Banalités, idéologie pour mâles vieillissants (mal-vieillissants) ? Voyons plutôt.
Paroles universelles et éternelles de Louise Labé, poétesse de l’âge moyen, étudiées au lycée et citées de mémoire–oui oui, je me refuse à la google-isation, préférant, et assumant, la saveur réaliste de l’approximation au culte totalitaire de la base de données digitale à consulter compulsivement pour donner impression de maîtrise. De maîtrise, il n’y a guère, et l’impression s’émousse avec la faible qualité de fiabilité des données en question et la banalisation de ce comportement qui consiste à voir internet comme une grosse extension de mémoire toujours à disposition. Bref. Un peu tôt pour une digression mais c’est ma faiblesse… Et on ne vit qu’une fois. (?)?
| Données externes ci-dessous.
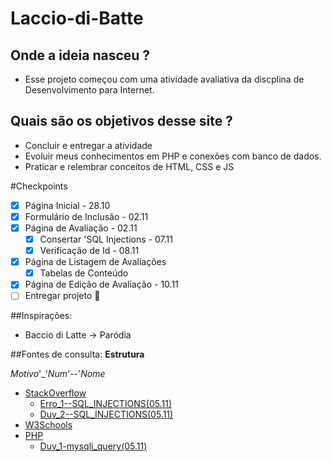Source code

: # Laccio-di-Batte

## Onde a ideia nasceu ?
- Esse projeto começou com uma atividade avaliativa da
discplina de Desenvolvimento para Internet.

## Quais são os objetivos desse site ?
- Concluir e entregar a atividade
- Evoluir meus conhecimentos em PHP e conexões com banco de dados.
- Praticar e relembrar conceitos de HTML, CSS e JS

#Checkpoints
- [x] Página Inicial - 28.10
- [x] Formulário de Inclusão - 02.11
- [X] Página de Avaliação - 02.11
    - [X] Consertar 'SQL Injections - 07.11
    - [X] Verificação de Id - 08.11
- [X] Página de Listagem de Avaliações
    - [X] Tabelas de Conteúdo
- [X] Página de Edição de Avaliação - 10.11
- [ ] Entregar projeto :tada:

##Inspirações:
- Baccio di Latte -> Paródia

##Fontes de consulta:
**Estrutura**

_Motivo_'_'_Num_'--'_Nome_

- [StackOverflow](https://stackoverflow.com/)
    - [Erro_1--SQL_INJECTIONS(05.11)](https://stackoverflow.com/questions/71450130/fatal-error-uncaught-error-array-callback-must-have-exactly-two-elements)
    - [Duv_2--SQL_INJECTIONS(05.11)](https://stackoverflow.com/questions/60174/how-can-i-prevent-sql-injection-in-php)
- [W3Schools](https://www.w3schools.com/)
- [PHP](https://www.php.net/)
    - [Duv_1-mysqli_query(05.11)](https://www.php.net/manual/en/mysqli.query.php)
  
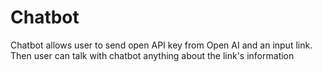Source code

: # Chatbot

Chatbot allows user to send open API key from Open AI and an input link. Then user can talk with chatbot anything about the link's information
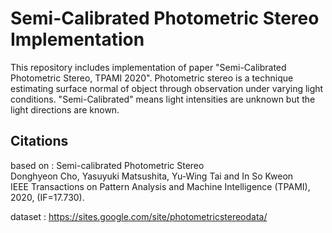 # Semi-Calibrated Photometric Stereo Implementation

This repository includes implementation of paper "Semi-Calibrated Photometric Stereo, TPAMI 2020". Photometric stereo is a technique estimating surface normal of object through observation under varying light conditions. "Semi-Calibrated" means light intensities are unknown but the light directions are known. 





## Citations
based on : Semi-calibrated Photometric Stereo </br>
Donghyeon Cho, Yasuyuki Matsushita, Yu-Wing Tai and In So Kweon </br>
IEEE Transactions on Pattern Analysis and Machine Intelligence (TPAMI), 2020, (IF=17.730). 

dataset : https://sites.google.com/site/photometricstereodata/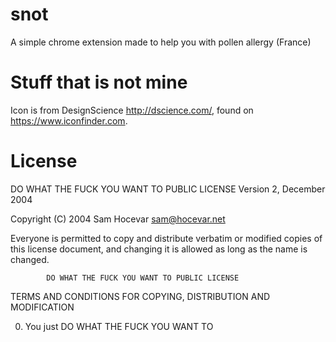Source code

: # snot
A simple chrome extension made to help you with pollen allergy (France)
# Stuff that is not mine
Icon is from DesignScience http://dscience.com/, found on https://www.iconfinder.com.
# License
 DO WHAT THE FUCK YOU WANT TO PUBLIC LICENSE 
                    Version 2, December 2004 

 Copyright (C) 2004 Sam Hocevar <sam@hocevar.net> 

 Everyone is permitted to copy and distribute verbatim or modified 
 copies of this license document, and changing it is allowed as long 
 as the name is changed. 

            DO WHAT THE FUCK YOU WANT TO PUBLIC LICENSE 
   TERMS AND CONDITIONS FOR COPYING, DISTRIBUTION AND MODIFICATION 

  0. You just DO WHAT THE FUCK YOU WANT TO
Si je compulse ma base de données personnelle, sans aucune souscription au dogme de l’infaillibilité pan-digitale, je trouve les vers suivants :
Je vis, je meurs,
Je me brûle et me noie…
Ce qu’elle semble opposer par un parallélisme avec l’intrinsèque incompatibilité entre brûlure et noyade, n’est qu’une illusion.
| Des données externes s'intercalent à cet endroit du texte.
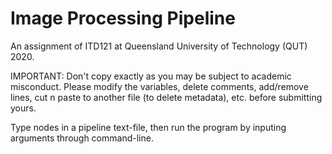 # Image Processing Pipeline  
An assignment of ITD121 at Queensland University of Technology (QUT) 2020.

IMPORTANT: Don't copy exactly as you may be subject to academic misconduct. Please modify the variables, delete comments, add/remove lines, cut n paste to another file (to delete metadata), etc. before submitting yours.

Type nodes in a pipeline text-file, then run the program by inputing arguments through command-line.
Si je me noie, je ne peux pas me brûler, mais, alors que je vis, je meurs. Pas de différence. Si je vis, simultanément je me meurs.
Louise, qui ne peut pas m’en vouloir d’une telle familiarité, démontre par une plume poétique, qu’un sentiment extrême ouvre souvent sur l’expérience d’un sentiment contraire… et vivre fiévreusement sur la pente ascendante équivaut souvent à écourter d’autant la pente descendante- Jimi, Janis, Jeff, Amy et les autres.
Il est plus exact de parler de ‘se mourir’ plutôt que de ‘mourir’. La mort est le point de fuite à la perspective du déperissement. C’est une fiction, de la même manière que lorsque le soleil se couche, il ne cesse pas d’exister. On appelle ‘coucher de soleil’ le moment où il devient invisible.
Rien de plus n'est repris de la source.